As I've discussed previously, modern desktop processors work really hard to exploit the inherent parallelism in your programs. This is called instruction-level parallelism, and is one of the techniques processors use to get more performance out of slower clock rates (along with data-level parallelism (SIMD) or multiple cores (MIMD)*). Previously, I waved my hands a bit and said "The processor makes independent operations run in parallel." Now I'm going to teach you how to count cycles in the presence of latency and parallelism.

Traditionally, when analyzing the cost of an algorithm, you would simply count the operations involved, sum their costs in cycles, and call it a day. These days, it's not that easy. Instructions have two costs: dependency chain latency and reciprocal throughput.

Reciprocal throughput is simply the reciprocal of the maximum throughput of a particular instruction. Throughput is measured in instructions/cycle, so reciprocal throughput is cycles/instruction.

OK, that sounds like the way we've always measured performance. So what's dependency chain latency? When the results of a previous calculation are needed for another calculation, you have a dependency chain. In a dependency chain, you measure the cost of an instruction by its latency, not its reciprocal throughput. Remember that our processors are working really hard to exploit parallelism in our code. When there is no instruction-level parallelism available, we get penalized.

Let's go back to our sum 10000 numbers example, but unroll it a bit:

float array[10000];
float sum = 0.0f;
for (int i = 0; i < 10000; i += 8) {
    sum += array[i+0];
    sum += array[i+1];
    sum += array[i+2];
    sum += array[i+3];
    sum += array[i+4];
    sum += array[i+5];
    sum += array[i+6];
    sum += array[i+7];
}
return sum;
In x86:
xor ecx, ecx     ; ecx  = i   = 0
mov esi, array
xorps xmm0, xmm0 ; xmm0 = sum = 0.0

begin:
addss xmm0, [esi+0]
addss xmm0, [esi+4]
addss xmm0, [esi+8]
addss xmm0, [esi+12]
addss xmm0, [esi+16]
addss xmm0, [esi+20]
addss xmm0, [esi+24]
addss xmm0, [esi+28]

add esi, 32
add ecx, 1
cmp ecx, 10000
jl begin ; if ecx < 10000, goto begin

; xmm0 = total sum

Since each addition to sum in the loop depends on the previous addition, these instructions are a dependency chain. On a modern processor, let's say the reciprocal throughput of addss is 1 cycle. However, the minimum latency is 4 cycles. Since every instruction depends on the previous, each addition costs 4 cycles.
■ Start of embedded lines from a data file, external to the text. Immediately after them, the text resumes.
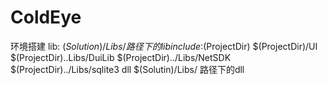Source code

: # ColdEye

环境搭建
lib: $(Solution)/Libs/ 路径下的lib
include :$(ProjectDir)  $(ProjectDir)/UI  $(ProjectDir)..Libs/DuiLib  $(ProjectDir)../Libs/NetSDK  $(ProjectDir)../Libs/sqlite3
dll  $(Solutin)/Libs/ 路径下的dll
         
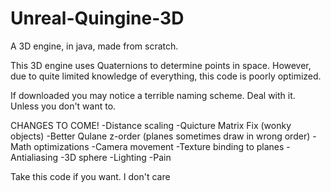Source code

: # Unreal-Quingine-3D
A 3D engine, in java, made from scratch.

This 3D engine uses Quaternions to determine points in space.
However, due to quite limited knowledge of everything,
this code is poorly optimized.

If downloaded you may notice a terrible naming scheme.
Deal with it. Unless you don't want to.

CHANGES TO COME!
-Distance scaling
-Quicture Matrix Fix (wonky objects)
-Better Qulane z-order (planes sometimes draw in wrong order)
-Math optimizations
-Camera movement
-Texture binding to planes
-Antialiasing
-3D sphere
-Lighting
-Pain

Take this code if you want. I don't care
As before, let's try summing with four temporary sums:

xor ecx, ecx     ; ecx  = i    = 0
mov esi, array
xorps xmm0, xmm0 ; xmm0 = sum1 = 0.0
xorps xmm1, xmm1 ; xmm1 = sum2 = 0.0
xorps xmm2, xmm2 ; xmm2 = sum3 = 0.0
xorps xmm3, xmm3 ; xmm3 = sum4 = 0.0

; top = sum0

begin:
addss xmm0, [esi+0]
addss xmm1, [esi+4]
addss xmm2, [esi+8]
addss xmm3, [esi+12]
addss xmm0, [esi+16]
addss xmm1, [esi+20]
addss xmm2, [esi+24]
addss xmm3, [esi+28]

add esi, 32
add ecx, 1
cmp ecx, 10000
jl begin ; if ecx < 10000, goto begin

; accumulate sums
addss xmm0, xmm1
addss xmm2, xmm3 ; this instruction happens in parallel with the one above
addss xmm0, xmm2

Here, the additions in the loop that depend on each other are 4 cycles apart, meaning the minimum latency is no longer a problem. This lets us hit the maximum addition rate of one per cycle.
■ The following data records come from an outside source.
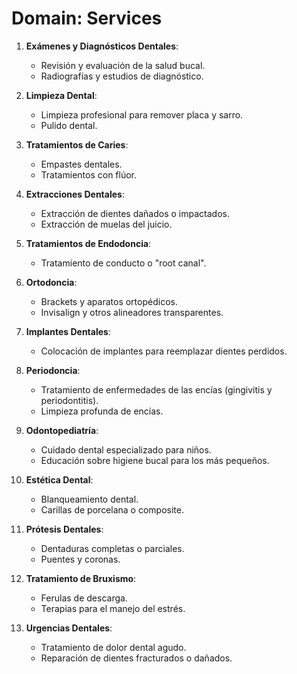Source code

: # Domain: Services

1. **Exámenes y Diagnósticos Dentales**:
   - Revisión y evaluación de la salud bucal.
   - Radiografías y estudios de diagnóstico.

2. **Limpieza Dental**:
   - Limpieza profesional para remover placa y sarro.
   - Pulido dental.

3. **Tratamientos de Caries**:
   - Empastes dentales.
   - Tratamientos con flúor.

4. **Extracciones Dentales**:
   - Extracción de dientes dañados o impactados.
   - Extracción de muelas del juicio.

5. **Tratamientos de Endodoncia**:
   - Tratamiento de conducto o "root canal".

6. **Ortodoncia**:
   - Brackets y aparatos ortopédicos.
   - Invisalign y otros alineadores transparentes.

7. **Implantes Dentales**:
   - Colocación de implantes para reemplazar dientes perdidos.

8. **Periodoncia**:
   - Tratamiento de enfermedades de las encías (gingivitis y periodontitis).
   - Limpieza profunda de encías.

9. **Odontopediatría**:
   - Cuidado dental especializado para niños.
   - Educación sobre higiene bucal para los más pequeños.

10. **Estética Dental**:
    - Blanqueamiento dental.
    - Carillas de porcelana o composite.

11. **Prótesis Dentales**:
    - Dentaduras completas o parciales.
    - Puentes y coronas.

12. **Tratamiento de Bruxismo**:
    - Ferulas de descarga.
    - Terapias para el manejo del estrés.

13. **Urgencias Dentales**:
    - Tratamiento de dolor dental agudo.
    - Reparación de dientes fracturados o dañados.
Removing dependency chains is a critical part of optimizing on today's processors. The Core 2 processor has six execution units, three of which are fully 128-bit SIMD ALUs. If you can restructure your algorithm so calculations happen independently, you can take advantage of all of them. (And if you can pull off making full use of the Core 2's ALU capacity, you win.)

* BTW, it's sort of unrelated, but I couldn't help but link this article. Greg Pfister has an interesting comparison and history of SIMD vs. MIMD here. Ignore the terminology blathering and focus on the history of and influences on SIMD and MIMD over time.